As the army struggled down from Marescallia, a horde of
shrilling Saracens poured out of the hills, streamed around them, overran the
spring. Saladin had foreseen even that bit of cleverness.

The rear of Guy’s column wavered and almost broke, straining
toward the enemy and the water that should have been their lifeblood. Their
commanders beat them back. There were too many of the enemy, and more coming
from all sides, endless ranks of them, closing in as inexorably as wolves about
a flock.

There was no way now but forward. No hope but in Hattin, or
in Tiberias. Saladin did not take their challenge. Nor would he. He nipped at
their flanks. He brought down their stragglers. When they would have resisted,
his men melted away, only to come back fourfold in another place, laughing and
jeering. They were all that there was of the army of Outremer. Their attackers
were an endless river, never weary, always fresh, on fresh horses, fat and
sleek with good food and clean water.

The advance slowed to a standstill. They could not keep
their ranks against the pressing of the enemy. The bleak dun plain spread about
them. The Templars were over the ridge, past Marescallia, fighting as only
Templars could fight. But it was like fighting sand. The more they battled
against it, the more it eluded them.

The infantry had had enough. They stopped and would not go
on, even for their commanders’ curses, even under the flats of blades. “No
water,” they said, “no march.”

“You won’t
get
any water if you stay here!” Amalric
raged at them. But they were adamant.

His brother had reached his own limit of endurance. “We
camp,” Guy said, “and hold on till the Templars can win through to us.”

“Mad.” Even Amalric said it, but Guy was as obdurate as his
footsoldiers.

Although it was barely midday, they pitched camp amid the
stones near the upland of Hattin. The Saracens were all about them now, making
small sallies, shooting flights of arrows, simply sitting their horses and
grinning at the tired, dusty, bone-dry Franks.

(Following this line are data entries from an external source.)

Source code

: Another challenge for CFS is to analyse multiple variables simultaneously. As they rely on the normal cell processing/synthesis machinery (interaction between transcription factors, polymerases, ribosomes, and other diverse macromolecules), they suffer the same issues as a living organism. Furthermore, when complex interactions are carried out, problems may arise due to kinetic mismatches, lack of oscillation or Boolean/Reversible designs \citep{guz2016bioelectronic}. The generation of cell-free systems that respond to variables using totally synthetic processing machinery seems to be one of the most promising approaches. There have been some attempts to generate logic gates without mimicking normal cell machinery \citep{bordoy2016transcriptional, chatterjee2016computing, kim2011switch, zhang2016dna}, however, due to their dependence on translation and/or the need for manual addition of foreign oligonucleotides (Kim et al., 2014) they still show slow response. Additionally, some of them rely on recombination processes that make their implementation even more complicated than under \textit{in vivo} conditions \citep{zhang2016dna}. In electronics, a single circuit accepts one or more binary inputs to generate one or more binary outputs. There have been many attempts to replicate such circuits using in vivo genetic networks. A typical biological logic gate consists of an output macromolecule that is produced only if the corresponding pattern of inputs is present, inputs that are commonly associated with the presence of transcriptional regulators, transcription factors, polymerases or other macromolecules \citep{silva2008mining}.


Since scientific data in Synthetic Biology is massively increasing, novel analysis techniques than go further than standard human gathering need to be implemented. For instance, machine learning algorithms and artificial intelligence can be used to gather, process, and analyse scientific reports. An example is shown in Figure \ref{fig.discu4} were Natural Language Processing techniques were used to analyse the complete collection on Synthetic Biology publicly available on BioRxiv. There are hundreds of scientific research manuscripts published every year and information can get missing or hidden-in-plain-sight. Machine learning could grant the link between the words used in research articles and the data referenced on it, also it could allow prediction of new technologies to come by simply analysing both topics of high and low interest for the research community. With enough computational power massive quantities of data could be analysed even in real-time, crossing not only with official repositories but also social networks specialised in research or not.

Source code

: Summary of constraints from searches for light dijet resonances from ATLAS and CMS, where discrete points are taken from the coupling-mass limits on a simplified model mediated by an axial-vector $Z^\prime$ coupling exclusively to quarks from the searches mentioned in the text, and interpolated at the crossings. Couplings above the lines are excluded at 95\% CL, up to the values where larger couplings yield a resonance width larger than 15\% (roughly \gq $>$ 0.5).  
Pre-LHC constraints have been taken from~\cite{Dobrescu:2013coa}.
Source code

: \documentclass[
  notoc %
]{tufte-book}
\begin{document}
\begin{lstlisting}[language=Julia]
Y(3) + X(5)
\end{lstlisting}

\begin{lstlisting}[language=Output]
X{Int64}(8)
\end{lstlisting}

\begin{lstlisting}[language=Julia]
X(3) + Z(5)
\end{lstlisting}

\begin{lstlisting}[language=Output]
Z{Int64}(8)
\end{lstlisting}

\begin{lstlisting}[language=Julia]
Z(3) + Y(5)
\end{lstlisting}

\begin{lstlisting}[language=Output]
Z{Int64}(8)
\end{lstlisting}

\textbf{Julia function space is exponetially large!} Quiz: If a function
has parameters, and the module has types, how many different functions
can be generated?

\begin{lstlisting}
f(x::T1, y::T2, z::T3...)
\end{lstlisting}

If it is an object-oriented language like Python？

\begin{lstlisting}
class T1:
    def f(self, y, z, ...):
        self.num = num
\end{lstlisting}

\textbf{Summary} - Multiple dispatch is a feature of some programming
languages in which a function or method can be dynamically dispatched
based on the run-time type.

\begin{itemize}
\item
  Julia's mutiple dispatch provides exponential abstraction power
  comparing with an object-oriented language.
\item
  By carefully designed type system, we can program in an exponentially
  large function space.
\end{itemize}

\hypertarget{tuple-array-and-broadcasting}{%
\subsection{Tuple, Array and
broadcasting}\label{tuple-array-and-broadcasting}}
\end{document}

Saladin himself was on the ridge. They saw him up there
under his banners, the caliph’s black standard and his own golden eagle: the
golden gleam of his corselet and the whiteness of the shawl that he wore to
shield his head from the sun, and the yellow coats of the mamluks who were his
personal guard.

It was a hot, dry, hungry camp. The blue water of Galilee
sparkled in the sun, taunting them more bitterly than any of their enemies.
Tiberias, burning, offered neither hope nor help. Reinforcements could not
come, even if a messenger could pass the infidels’ lines. Worse than that,
neither food nor water could be had. They had no wagons, only what each man and
horse could carry. They had been depending on the stores at Cresson, or failing
that, at Tiberias.

“I may have been in more desperate straits,” Raymond said. “If
so, I don’t recall it.”

His tent was pitched in sight of the Sea of Galilee, as if
he wanted to remind himself of his lost demesne. The air was still, and
breathing it was cruel, parching the nose as well as the mouth. His page
offered wine. It was thick sweet wine of Bethlehem, meant to be well weakened
with water; it fed the thirst almost more than it quenched it. But it was wet,
and it filled the stomach. The page stood near with the bottle, in part to be
of service but in part to seek comfort in the others’ presence.

Aidan caught the boy’s eye and smiled. Aimery looked down,
pricking Aidan’s senses with embarrassment. His mother had not wanted him to
go, but Count Raymond had settled it by asking for him. It was time, the count
said, that the boy acquired some seasoning in war.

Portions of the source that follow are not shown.